Patients’ demographic and clinical details are listed in Table 1. The mean age of patients at presentation was 54 years (range, 40–67 years). Nine out of 10 patients were male and one patient was female. Five patients had primary duodenal or proximal jejunal pathology, including jejunal adenocarcinoma (2/5) (Fig. 2), duodenal gastro-intestinal stromal tumor (GIST) (2/5) and lymphoma (1/5). Out of the remaining 5, two had retroperitoneal sarcoma (Fig. 3), one patient carried a mesenteric tumor (GIST), another carcinoma hepatic flexure (Fig. 4) and carcinoma gall bladder was detected in the remaining patient. Chief presenting complaints of the patients having duodenal or jejunal pathology was melena (4/5). Six patients underwent segmental resection of one or more duodenal segments, while remaining four patients had wedge (sleeve) excision of the lateral part of the duodenum (D2 and D3). Patients carrying other pathologies involving the duodenum underwent surgery based on the primary tumor location as described in Table 1. One patient (case no. 6) had two large recurrent retroperitoneal tumors, which were treated via segmental duodenal resection and excision, segmental transverse colon resection and proximal gastrectomy with colo-colic and esophagogastric anastomosis. One to two drains (passive) were placed in the abdominal cavity of all patients. Feeding jejunostomy was done in seven out of ten patients. Mean operative time was 190 minutes (range, 60–350 minutes) and the mean blood loss was 214 mL (range, 0–500 mL).

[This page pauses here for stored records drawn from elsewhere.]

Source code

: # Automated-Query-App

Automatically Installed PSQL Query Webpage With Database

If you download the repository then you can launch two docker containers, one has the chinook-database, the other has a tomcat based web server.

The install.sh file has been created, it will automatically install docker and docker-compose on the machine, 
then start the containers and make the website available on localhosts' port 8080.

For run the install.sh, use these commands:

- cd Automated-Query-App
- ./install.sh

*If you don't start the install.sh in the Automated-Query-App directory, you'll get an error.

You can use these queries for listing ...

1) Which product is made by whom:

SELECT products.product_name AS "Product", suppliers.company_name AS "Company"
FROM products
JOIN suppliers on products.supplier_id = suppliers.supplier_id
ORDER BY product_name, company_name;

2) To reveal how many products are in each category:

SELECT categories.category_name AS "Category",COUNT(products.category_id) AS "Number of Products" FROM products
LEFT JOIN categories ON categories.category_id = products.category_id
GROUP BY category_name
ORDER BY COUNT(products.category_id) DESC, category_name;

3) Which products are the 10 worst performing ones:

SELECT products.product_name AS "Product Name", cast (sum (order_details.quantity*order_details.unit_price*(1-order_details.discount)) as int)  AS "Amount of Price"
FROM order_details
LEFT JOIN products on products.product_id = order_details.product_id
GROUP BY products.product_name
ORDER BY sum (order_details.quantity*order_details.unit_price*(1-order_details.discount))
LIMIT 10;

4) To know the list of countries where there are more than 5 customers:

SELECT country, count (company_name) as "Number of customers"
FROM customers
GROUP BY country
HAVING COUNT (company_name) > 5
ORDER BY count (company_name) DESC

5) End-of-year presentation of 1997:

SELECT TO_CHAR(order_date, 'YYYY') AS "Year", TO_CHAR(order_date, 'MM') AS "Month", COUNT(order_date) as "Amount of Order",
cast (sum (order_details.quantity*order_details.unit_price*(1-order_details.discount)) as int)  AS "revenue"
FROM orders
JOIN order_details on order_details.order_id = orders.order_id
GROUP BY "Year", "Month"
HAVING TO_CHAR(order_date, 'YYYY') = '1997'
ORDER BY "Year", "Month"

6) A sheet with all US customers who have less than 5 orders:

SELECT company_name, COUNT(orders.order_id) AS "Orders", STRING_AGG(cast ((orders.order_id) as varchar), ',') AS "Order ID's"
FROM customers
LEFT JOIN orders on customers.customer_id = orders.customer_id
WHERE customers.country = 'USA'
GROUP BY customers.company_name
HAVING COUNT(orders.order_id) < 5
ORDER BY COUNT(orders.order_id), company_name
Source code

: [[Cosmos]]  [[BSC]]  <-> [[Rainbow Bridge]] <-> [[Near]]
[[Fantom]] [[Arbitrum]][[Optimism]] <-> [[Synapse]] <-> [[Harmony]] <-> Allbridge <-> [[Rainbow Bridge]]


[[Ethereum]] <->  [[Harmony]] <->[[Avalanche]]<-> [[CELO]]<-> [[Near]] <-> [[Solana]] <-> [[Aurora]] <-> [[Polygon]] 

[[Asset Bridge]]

Postoperative morbidity was graded according to the Clavien-Dindo classification (grade I, minor deviation from normal postoperative course; grade II complications, requiring therapeutic drugs outside of those allowed in grade I; grade III, requiring surgical, endoscopic or radiological intervention; and grade IV, life threatening complications) [1]. Four patients experienced morbidity in the postoperative period. Two patients—one undergoing jejunal patch repair and one with end-to-end duodeno-jejunal anastomosis showed delayed gastric emptying (DGE)—required the use of one or more prokinetics to prevent grade II morbidity. One patient had superficial surgical site infection that was managed with wound dressings (grade I). High-grade morbidity occurred in one patient (case no. 6) who had an intra-abdominal collection and pleural effusion due to a leak from the esophago-gastric anastomosis, which was confirmed by a computed tomography (CT) scan with oral contrast. The collection was drained with an ultrasound-guided pigtail catheter (Grade IIIA). The patient also developed cardiac arrhythmias postoperatively, which required specific medication and feeding jejunostomy for continued enteral feeding. The patient was discharged on POD 11.

Outcome and follow-up

All patients underwent R0 resection. None of the 10 patients experienced 30-day mortality. Two patients with duodenal GIST had low-grade GIST and did not receive adjuvant biological therapy, while the patient with mesenteric GIST received adjuvant tyrosine kinase inhibitor (imatinib). Both patients with retroperitoneal sarcoma were discussed in the multidisciplinary tumor board and were not recommended any adjuvant treatment. Patients with adenocarcinoma (jejunum, colon and gall bladder) received adjuvant chemotherapy as per the institute protocol. One patient diagnosed with jejunal adenocarcinoma also had an isolated rib metastasis for which wide local excision of the metastasis was performed after one month. The patient diagnosed with lymphoma of the duodenum also received chemotherapy during the post-operative period. All patients were alive and disease-free at the time of last follow-up. The mean follow-up duration was 23 months (range, 2–48 months).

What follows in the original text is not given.